= Subdivisions of the Byzantine Empire =

The subdivisions of the Byzantine Empire were administrative units of the Eastern Roman or Byzantine Empire (330–1453). The Empire had a developed administrative system, which can be divided into three major periods: the late Roman/early Byzantine, which was a continuation and evolution of the system begun by the emperors Diocletian and Constantine the Great, which gradually evolved into the middle Byzantine, where the theme system predominated alongside a restructured central bureaucracy, and the late Byzantine, where the structure was more varied and decentralized and where feudal elements appeared.

== Early period: 4th–7th centuries==
The classical administrative model, as exemplified by the Notitia Dignitatum, divided the late Roman Empire into provinces, which in turn were grouped into dioceses and then into praetorian prefectures.

The late Roman administrative system remained intact until the 530s, when Justinian I (r. 527–565) undertook his administrative reforms. He effectively abolished the dioceses, merged smaller provinces and created new types of jurisdictions like the quaestura exercitus, which combined civil with military authority, thus overturning the main principle of the Diocletianic system.

Under Maurice (r. 582–602), this was carried a step further with the exarchates of Italy and Africa, which became effectively semi-autonomous territories.
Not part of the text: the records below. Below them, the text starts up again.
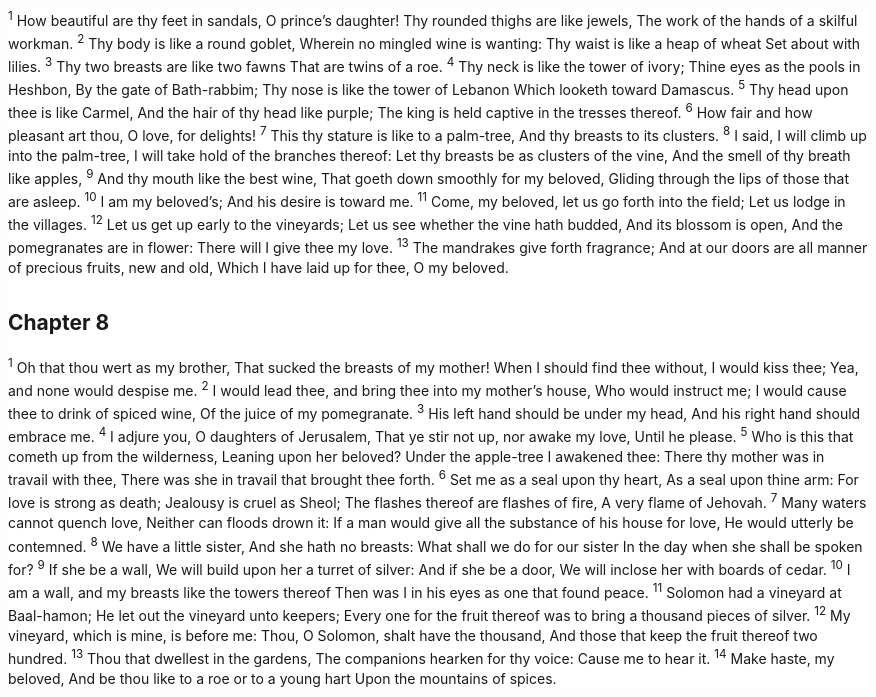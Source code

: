 <sup>1</sup> How beautiful are thy feet in sandals, O prince’s daughter! Thy rounded thighs are like jewels, The work of the hands of a skilful workman.
<sup>2</sup> Thy body is like a round goblet, Wherein no mingled wine is wanting: Thy waist is like a heap of wheat Set about with lilies.
<sup>3</sup> Thy two breasts are like two fawns That are twins of a roe.
<sup>4</sup> Thy neck is like the tower of ivory; Thine eyes as the pools in Heshbon, By the gate of Bath-rabbim; Thy nose is like the tower of Lebanon Which looketh toward Damascus.
<sup>5</sup> Thy head upon thee is like Carmel, And the hair of thy head like purple; The king is held captive in the tresses thereof.
<sup>6</sup> How fair and how pleasant art thou, O love, for delights!
<sup>7</sup> This thy stature is like to a palm-tree, And thy breasts to its clusters.
<sup>8</sup> I said, I will climb up into the palm-tree, I will take hold of the branches thereof: Let thy breasts be as clusters of the vine, And the smell of thy breath like apples,
<sup>9</sup> And thy mouth like the best wine, That goeth down smoothly for my beloved, Gliding through the lips of those that are asleep.
<sup>10</sup> I am my beloved’s; And his desire is toward me.
<sup>11</sup> Come, my beloved, let us go forth into the field; Let us lodge in the villages.
<sup>12</sup> Let us get up early to the vineyards; Let us see whether the vine hath budded, And its blossom is open, And the pomegranates are in flower: There will I give thee my love.
<sup>13</sup> The mandrakes give forth fragrance; And at our doors are all manner of precious fruits, new and old, Which I have laid up for thee, O my beloved.
## Chapter 8

<sup>1</sup> Oh that thou wert as my brother, That sucked the breasts of my mother! When I should find thee without, I would kiss thee; Yea, and none would despise me.
<sup>2</sup> I would lead thee, and bring thee into my mother’s house, Who would instruct me; I would cause thee to drink of spiced wine, Of the juice of my pomegranate.
<sup>3</sup> His left hand should be under my head, And his right hand should embrace me.
<sup>4</sup> I adjure you, O daughters of Jerusalem, That ye stir not up, nor awake my love, Until he please.
<sup>5</sup> Who is this that cometh up from the wilderness, Leaning upon her beloved? Under the apple-tree I awakened thee: There thy mother was in travail with thee, There was she in travail that brought thee forth.
<sup>6</sup> Set me as a seal upon thy heart, As a seal upon thine arm: For love is strong as death; Jealousy is cruel as Sheol; The flashes thereof are flashes of fire, A very flame of Jehovah.
<sup>7</sup> Many waters cannot quench love, Neither can floods drown it: If a man would give all the substance of his house for love, He would utterly be contemned.
<sup>8</sup> We have a little sister, And she hath no breasts: What shall we do for our sister In the day when she shall be spoken for?
<sup>9</sup> If she be a wall, We will build upon her a turret of silver: And if she be a door, We will inclose her with boards of cedar.
<sup>10</sup> I am a wall, and my breasts like the towers thereof Then was I in his eyes as one that found peace.
<sup>11</sup> Solomon had a vineyard at Baal-hamon; He let out the vineyard unto keepers; Every one for the fruit thereof was to bring a thousand pieces of silver.
<sup>12</sup> My vineyard, which is mine, is before me: Thou, O Solomon, shalt have the thousand, And those that keep the fruit thereof two hundred.
<sup>13</sup> Thou that dwellest in the gardens, The companions hearken for thy voice: Cause me to hear it.
<sup>14</sup> Make haste, my beloved, And be thou like to a roe or to a young hart Upon the mountains of spices.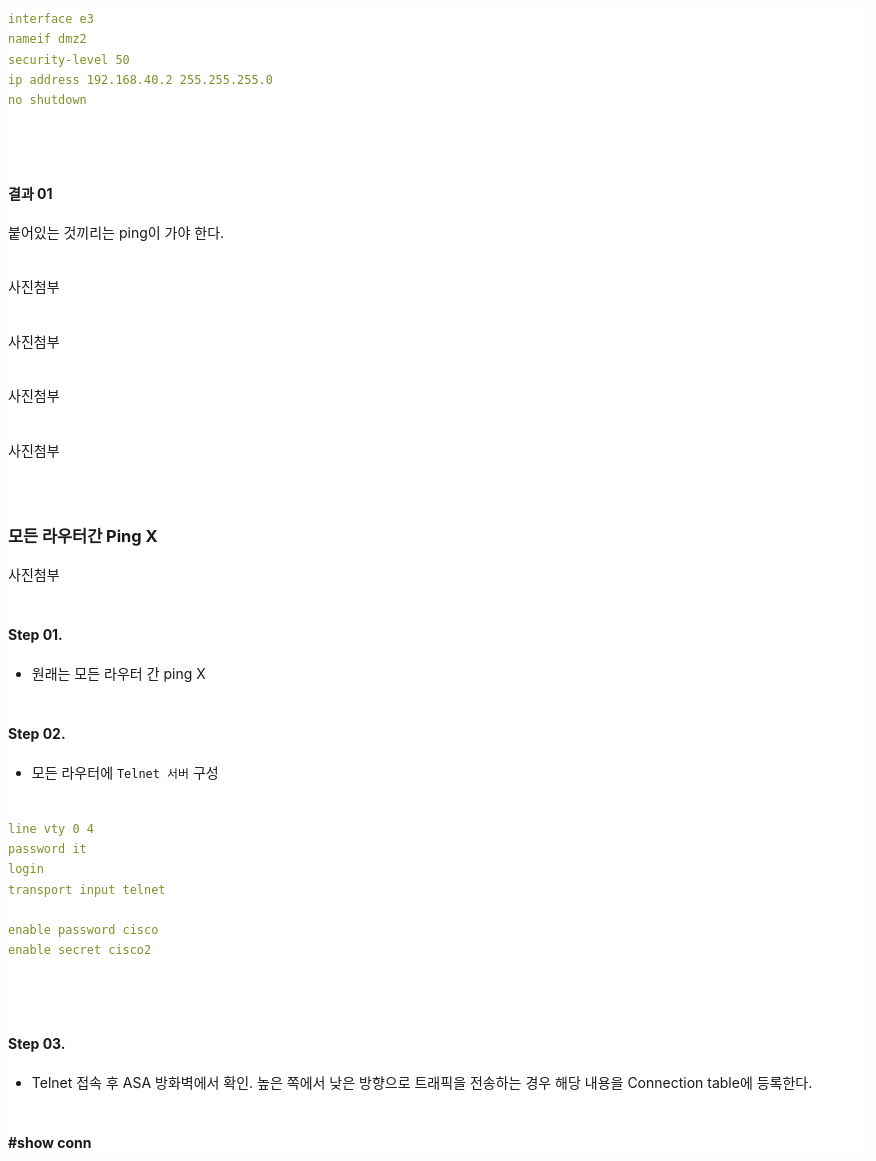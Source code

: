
 ```yaml
interface e3
nameif dmz2
security-level 50
ip address 192.168.40.2 255.255.255.0
no shutdown
```

<br/><br/>


#### 결과 01<br/>

붙어있는 것끼리는 ping이 가야 한다.<br/><br/>

사진첨부
<br/><br/>

사진첨부
<br/><br/>

사진첨부
<br/><br/>

사진첨부
<br/><br/><br/>


### 모든 라우터간 Ping X<br/>

사진첨부
<br/><br/>

#### Step 01.<br/>

- 원래는 모든 라우터 간 ping X<br/><br/>

#### Step 02.<br/>

- 모든 라우터에 `Telnet 서버` 구성<br/><br/>

```yaml
line vty 0 4
password it
login
transport input telnet

enable password cisco
enable secret cisco2
```

<br/><br/>


#### Step 03.<br/>

- Telnet 접속 후 ASA 방화벽에서 확인. 높은 쪽에서 낮은 방향으로 트래픽을 전송하는 경우 해당 내용을 Connection table에 등록한다.<br/><br/>

#### #show conn<br/>
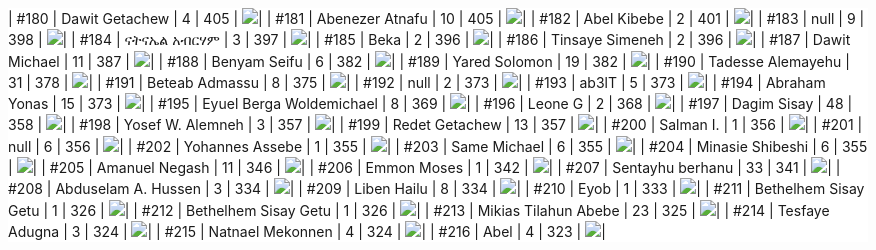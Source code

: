 | #180 | Dawit Getachew | 4 | 405 | ![](https://avatars.githubusercontent.com/u/16884068?s=72&u=15c976be37287257d5bb9125d10e6a0b1f4481b8&v=4)|
| #181 | Abenezer Atnafu | 10 | 405 | ![](https://avatars.githubusercontent.com/u/61490595?s=72&u=8b616efb9c06a55b3cf6afd037cd70e45565b765&v=4)|
| #182 | Abel Kibebe | 2 | 401 | ![](https://avatars.githubusercontent.com/u/62830716?s=72&u=f6511c0536ded1144f595b33cf125d3d9a28e2d8&v=4)|
| #183 | null | 9 | 398 | ![](https://avatars.githubusercontent.com/u/93598189?s=72&u=fe19b3a9b52fb42433da0ac97d1eed06041e768d&v=4)|
| #184 | ናትናኤል አብርሃም | 3 | 397 | ![](https://avatars.githubusercontent.com/u/45040910?s=72&v=4)|
| #185 | Beka | 2 | 396 | ![](https://avatars.githubusercontent.com/u/39644079?s=72&v=4)|
| #186 | Tinsaye Simeneh | 2 | 396 | ![](https://avatars.githubusercontent.com/u/64516393?s=72&v=4)|
| #187 | Dawit Michael | 11 | 387 | ![](https://avatars.githubusercontent.com/u/32758991?s=72&u=a219e5ed5ea6ffdafb11ea04d7813a107cfd61a2&v=4)|
| #188 | Benyam Seifu | 6 | 382 | ![](https://avatars.githubusercontent.com/u/45682486?s=72&u=4bc316437d76ef9d6c0897eb3e5f606b6d7aaa4e&v=4)|
| #189 | Yared Solomon | 19 | 382 | ![](https://avatars.githubusercontent.com/u/56586469?s=72&u=4741bc067871f934b30929c669cd717ed066d5df&v=4)|
| #190 | Tadesse Alemayehu | 31 | 378 | ![](https://avatars.githubusercontent.com/u/69077061?s=72&u=cf842e79499aeb3812ba2887f5b07dcfae870d96&v=4)|
| #191 | Beteab Admassu | 8 | 375 | ![](https://avatars.githubusercontent.com/u/82194935?s=72&u=4f822c6d57629f93dff1f931afa74d34134ec62d&v=4)|
| #192 | null | 2 | 373 | ![](https://avatars.githubusercontent.com/u/49185991?s=72&u=0738d943ea3ed422cffadf9ca5de69e1c3cf3e49&v=4)|
| #193 | ab3lT | 5 | 373 | ![](https://avatars.githubusercontent.com/u/72024981?s=72&u=f66e02e4bb4079147f84fbaf68889b10d3c54cee&v=4)|
| #194 | Abraham Yonas | 15 | 373 | ![](https://avatars.githubusercontent.com/u/26749071?s=72&u=01d75578243494bfa01c4e29efd7e88edbaf7524&v=4)|
| #195 | Eyuel Berga Woldemichael | 8 | 369 | ![](https://avatars.githubusercontent.com/u/30384633?s=72&u=5ce554dd609e08cffc58a3a748e60465d72bbd28&v=4)|
| #196 | Leone G | 2 | 368 | ![](https://avatars.githubusercontent.com/u/15998415?s=72&u=288931a7d43e04532295d1dfa5e819c7ab462a1a&v=4)|
| #197 | Dagim Sisay | 48 | 358 | ![](https://avatars.githubusercontent.com/u/5331539?s=72&u=4453c1ffdc63497065e24dd06d1890d3a5c87cfa&v=4)|
| #198 | Yosef W. Alemneh | 3 | 357 | ![](https://avatars.githubusercontent.com/u/37704356?s=72&u=6b6c757a4d76f17335313072285c5ad27efd27a3&v=4)|
| #199 | Redet Getachew | 13 | 357 | ![](https://avatars.githubusercontent.com/u/20116752?s=72&u=81c1fd21d0e7d00137a3e686021b7167637ad566&v=4)|
| #200 | Salman I. | 1 | 356 | ![](https://avatars.githubusercontent.com/u/78719978?s=72&u=a1761e37c4f452b146a2541d6332af1624ce1a03&v=4)|
| #201 | null | 6 | 356 | ![](https://avatars.githubusercontent.com/u/66101565?s=72&v=4)|
| #202 | Yohannes Assebe | 1 | 355 | ![](https://avatars.githubusercontent.com/u/39563000?s=72&u=3fb06483fc2e3b716c36840d29da55fac55864d4&v=4)|
| #203 | Same Michael | 6 | 355 | ![](https://avatars.githubusercontent.com/u/37704662?s=72&u=80512f8cb333a425032a6485f2ab37f0a9b5700f&v=4)|
| #204 | Minasie Shibeshi | 6 | 355 | ![](https://avatars.githubusercontent.com/u/19342684?s=72&v=4)|
| #205 | Amanuel Negash | 11 | 346 | ![](https://avatars.githubusercontent.com/u/16560814?s=72&u=9195dd66c78f5a4bad1608faf049f2a662385f55&v=4)|
| #206 | Emmon Moses | 1 | 342 | ![](https://avatars.githubusercontent.com/u/19836219?s=72&u=a6caa1ebf3cc47aa8dc9d655a580ad4b5741b5ea&v=4)|
| #207 | Sentayhu berhanu | 33 | 341 | ![](https://avatars.githubusercontent.com/u/77745775?s=72&u=d5250aed7cf3946347240815b0829e8a9d5cae4c&v=4)|
| #208 | Abduselam A. Hussen | 3 | 334 | ![](https://avatars.githubusercontent.com/u/46131893?s=72&u=987613204e5663a8558db631a9b70269b8453f54&v=4)|
| #209 | Liben Hailu | 8 | 334 | ![](https://avatars.githubusercontent.com/u/51024415?s=72&u=d4491450efb2a7af80bddfe2c56cedd86fa8d21c&v=4)|
| #210 | Eyob | 1 | 333 | ![](https://avatars.githubusercontent.com/u/86522632?s=72&u=9c4b4229649f056e64134a9348e4d5d7b7bcd607&v=4)|
| #211 | Bethelhem Sisay Getu | 1 | 326 | ![](https://avatars.githubusercontent.com/u/79685190?s=72&v=4)|
| #212 | Bethelhem Sisay Getu | 1 | 326 | ![](https://avatars.githubusercontent.com/u/79685190?s=72&v=4)|
| #213 | Mikias Tilahun Abebe | 23 | 325 | ![](https://avatars.githubusercontent.com/u/11091847?s=72&v=4)|
| #214 | Tesfaye Adugna | 3 | 324 | ![](https://avatars.githubusercontent.com/u/91592825?s=72&u=ec34953c223564a9d494c604fd80216c29c7efa7&v=4)|
| #215 | Natnael Mekonnen | 4 | 324 | ![](https://avatars.githubusercontent.com/u/61619984?s=72&v=4)|
| #216 | Abel | 4 | 323 | ![](https://avatars.githubusercontent.com/u/56383316?s=72&u=d4f02141e0972db0989ba7fd0e3528847e96fa08&v=4)|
== Middle period: 7th–12th centuries==
The traditional administrative system faced a severe challenge in the first half of the 7th century, when the Muslim conquests and the invasion of the Balkans by the Slavs led to extensive territorial loss. The only major contiguous territory remaining to the Empire was Asia Minor, and there in the period 640–660 the first themes (themata, sing. thema) were established. Initially these were simply military jurisdictions, reflecting the area that each of the Byzantine army's field armies occupied; underneath the themes and their strategoi, the old provinces continued to serve as the main administrative and fiscal units. Gradually however, the themes superseded the provinces, the last vestiges of which were abolished in the early 9th century inspired in part by the Hellenistic pagarchies and nomarchies of late Roman Egypt. Each theme had a regular and simple structure, being divided along military lines into tourmai, droungoi and banda. The droungos however was only a military, not an administrative division.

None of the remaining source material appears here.